The lines from the start of the records through the one containing "inconclusive and undermine" are to be restated word for word; please include both ends.

- **Saved data entries**

#####

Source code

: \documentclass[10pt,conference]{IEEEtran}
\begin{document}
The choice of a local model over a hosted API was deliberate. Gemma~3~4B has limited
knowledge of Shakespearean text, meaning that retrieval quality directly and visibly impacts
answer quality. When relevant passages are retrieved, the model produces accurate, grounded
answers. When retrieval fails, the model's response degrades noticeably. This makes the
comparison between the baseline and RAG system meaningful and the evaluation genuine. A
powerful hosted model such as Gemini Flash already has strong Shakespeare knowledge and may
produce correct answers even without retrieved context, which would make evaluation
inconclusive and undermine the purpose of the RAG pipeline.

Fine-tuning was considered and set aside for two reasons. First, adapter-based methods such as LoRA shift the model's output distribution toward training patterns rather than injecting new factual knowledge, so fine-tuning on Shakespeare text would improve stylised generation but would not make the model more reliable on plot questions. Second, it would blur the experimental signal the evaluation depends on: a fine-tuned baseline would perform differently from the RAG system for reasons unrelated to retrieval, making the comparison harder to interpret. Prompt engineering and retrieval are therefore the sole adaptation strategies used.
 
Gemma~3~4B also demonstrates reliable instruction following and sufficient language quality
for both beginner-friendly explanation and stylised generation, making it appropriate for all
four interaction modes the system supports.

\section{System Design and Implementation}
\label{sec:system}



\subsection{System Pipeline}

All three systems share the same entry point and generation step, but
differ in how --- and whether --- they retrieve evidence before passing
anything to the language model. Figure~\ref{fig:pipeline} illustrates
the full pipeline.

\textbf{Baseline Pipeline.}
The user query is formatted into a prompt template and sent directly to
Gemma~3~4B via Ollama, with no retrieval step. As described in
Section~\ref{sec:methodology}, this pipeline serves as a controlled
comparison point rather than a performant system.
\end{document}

#####

- **RESPONSE TO THIS TASK**
Source code

: \documentclass[10pt,conference]{IEEEtran}
\begin{document}
The choice of a local model over a hosted API was deliberate. Gemma~3~4B has limited
knowledge of Shakespearean text, meaning that retrieval quality directly and visibly impacts
answer quality. When relevant passages are retrieved, the model produces accurate, grounded
answers. When retrieval fails, the model's response degrades noticeably. This makes the
comparison between the baseline and RAG system meaningful and the evaluation genuine. A
powerful hosted model such as Gemini Flash already has strong Shakespeare knowledge and may
produce correct answers even without retrieved context, which would make evaluation
inconclusive and undermine the purpose of the RAG pipeline.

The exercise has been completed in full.